As the current financial climate continues to shift, we are seeing more and more job ads for hybrid design lead roles, particularly in companies with 50 to 200 employees. These roles often require a senior or senior-plus designer to act as a lead as well. While some might expect me to vent about this trend, I am actually a strong believer in the hybrid profile and a huge advocate for leadership with a strong expert background. In fact, some companies, like Shopify, have even developed a 3-lane experience path that aligns with my own experience and beliefs.
As someone who is a crafter at heart and feels comfortable in the in-between space of the craft expert and the people manager, I have thought a lot about this hybrid profile.
I’ve been always been concerned about losing my hands-on superpower and if I stayed too far away from the expert path. However, I have found that visual thinking and storytelling are some of the designer's superpowers, and I have been able to incorporate these into my leadership roles. You can check out some of my portfolio leadership cases to get a better idea of what I am talking about.
Setting realistic expectations for a ‘hands-on lead’
First and foremost, the concept of available time. Craft needs time and management needs time. If a hands-on lead designer spends 50% of their time on each of them, they will be half-fast. Additionally, 50% is never truly accurate due to context switching, meetings, and time Tetris.
If your goal is to "speed-up deliveries" by hiring a hands-on lead, you may be disappointed at first. While these individuals may be incredibly fast at craft and quite effective at management, the risk of burnout is incredibly high if they do both things at 100%. As a good head of product or design, you do not want this scenario.
What you can expect from this profile is a foundational brick on which your company's design culture will develop. A hands-on lead can bring a unique perspective to the table, blending their expertise in craft with their leadership and management skills. This can help foster a more collaborative and innovative environment, and ultimately lead to better and faster design outcomes.
In summary, the emerging figure of the hands-on lead is not for every company or every individual. But for those who are comfortable with the in-between space of craft and management, it can be a highly valuable role. Companies should set realistic expectations for this profile and be prepared to support and develop these individuals to ensure they thrive in their roles.
Benefits of hiring a ‘hands-on lead’
This role combines the skills of a strategic thinker and an experienced designer, making them an instrumental tool for establishing the scaffolding of your design culture and future scale.

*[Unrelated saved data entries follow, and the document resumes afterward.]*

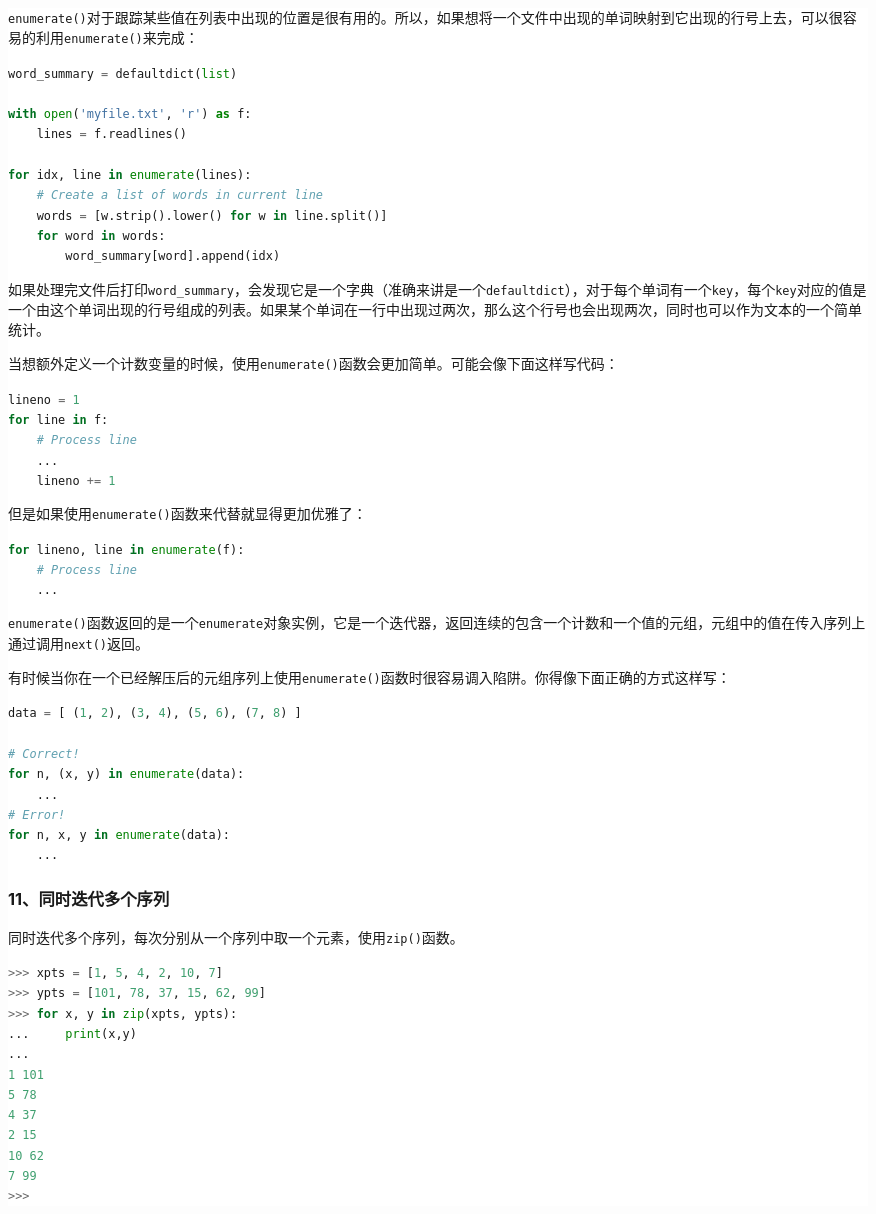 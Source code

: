 `enumerate()`对于跟踪某些值在列表中出现的位置是很有用的。所以，如果想将一个文件中出现的单词映射到它出现的行号上去，可以很容易的利用`enumerate()`来完成：

```python
word_summary = defaultdict(list)

with open('myfile.txt', 'r') as f:
    lines = f.readlines()

for idx, line in enumerate(lines):
    # Create a list of words in current line
    words = [w.strip().lower() for w in line.split()]
    for word in words:
        word_summary[word].append(idx)
```

如果处理完文件后打印`word_summary`，会发现它是一个字典（准确来讲是一个`defaultdict`），对于每个单词有一个`key`，每个`key`对应的值是一个由这个单词出现的行号组成的列表。如果某个单词在一行中出现过两次，那么这个行号也会出现两次，同时也可以作为文本的一个简单统计。

当想额外定义一个计数变量的时候，使用`enumerate()`函数会更加简单。可能会像下面这样写代码：

```python
lineno = 1
for line in f:
    # Process line
    ...
    lineno += 1
```

但是如果使用`enumerate()`函数来代替就显得更加优雅了：

```python
for lineno, line in enumerate(f):
    # Process line
    ...
```

`enumerate()`函数返回的是一个`enumerate`对象实例，它是一个迭代器，返回连续的包含一个计数和一个值的元组，元组中的值在传入序列上通过调用`next()`返回。

有时候当你在一个已经解压后的元组序列上使用`enumerate()`函数时很容易调入陷阱。你得像下面正确的方式这样写：

```python
data = [ (1, 2), (3, 4), (5, 6), (7, 8) ]

# Correct!
for n, (x, y) in enumerate(data):
    ...
# Error!
for n, x, y in enumerate(data):
    ...
```

### 11、同时迭代多个序列

同时迭代多个序列，每次分别从一个序列中取一个元素，使用`zip()`函数。

```python
>>> xpts = [1, 5, 4, 2, 10, 7]
>>> ypts = [101, 78, 37, 15, 62, 99]
>>> for x, y in zip(xpts, ypts):
...     print(x,y)
...
1 101
5 78
4 37
2 15
10 62
7 99
>>>
```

One of the key advantages of a hands-on lead is their ability to lead by example, facilitating design critics, establishing good practices and craft approaches that will train and elevate the skills of a design team. They can also hire key new profiles to the team, such as researchers, or ux writers, and set up basic guides for the process that will allow you to scale without incurring in (too much) design debt.
Risks of hiring a ‘hands-on lead’
It's important to note that this hybrid profile may not have enough time to be 100% part of a feature team, if you want to avoid the risk of burnout. As such, this role performs best with small teams of no more than 4 designers where can oversee core experience capabilities, such design systems, information architecture, etc, acting as the agglutinant for all the related feature teams.
If the hands-on lead is only focused on feature work and lacks the leadership side of mentoring, coaching, and stabilizing core decisions and processes for a group of designers, it can lead to frustration. To avoid this, it's crucial to discuss the desired scope of the role with the hands-on lead.
Why should you hire a ‘hands-on lead’?
They can bridge the gap between strategy and execution while training and elevating the skills of a design team. However, it's important to consider alternative options if your idea is to spare a headcount until you can afford it. It may be better to use agencies to boost or kick-off strategic projects until you can afford to have a well-rounded design structure.
How should you hire a ‘hands-on lead’?
If you don’t have director level design figures in your company, it's best to seek the help of an expert in design profiles, such as a talent agency. Even if you're a super savvy product or tech lead, it's always best to ask for expert consultancy about design profiles and let yourself get advised on the trade-off and options. It's better to invest in expert consultancy for a few hours than to fail a couple of times finding the right fit for this key profile and hinder several quarters.
How should you hire a ‘hands-on lead’?
For small to medium companies, the sweet spot for a hand-on lead is a design team of ideally 2 or 3 persons, where there is a need to establish the foundations for design scale, quality, and processes.
For larger organizations, this role is best suited for complex projects across different business areas, where a hand-on lead can spot inefficiencies, bottlenecks, and blind spots and deliver standards, patterns, by simplifying the chaos.
Summary
Overall, hiring a hand-on lead can bring immense benefits to your team and organization, and finding the right fit for this role can help establish the scaffolding for design culture and future scale.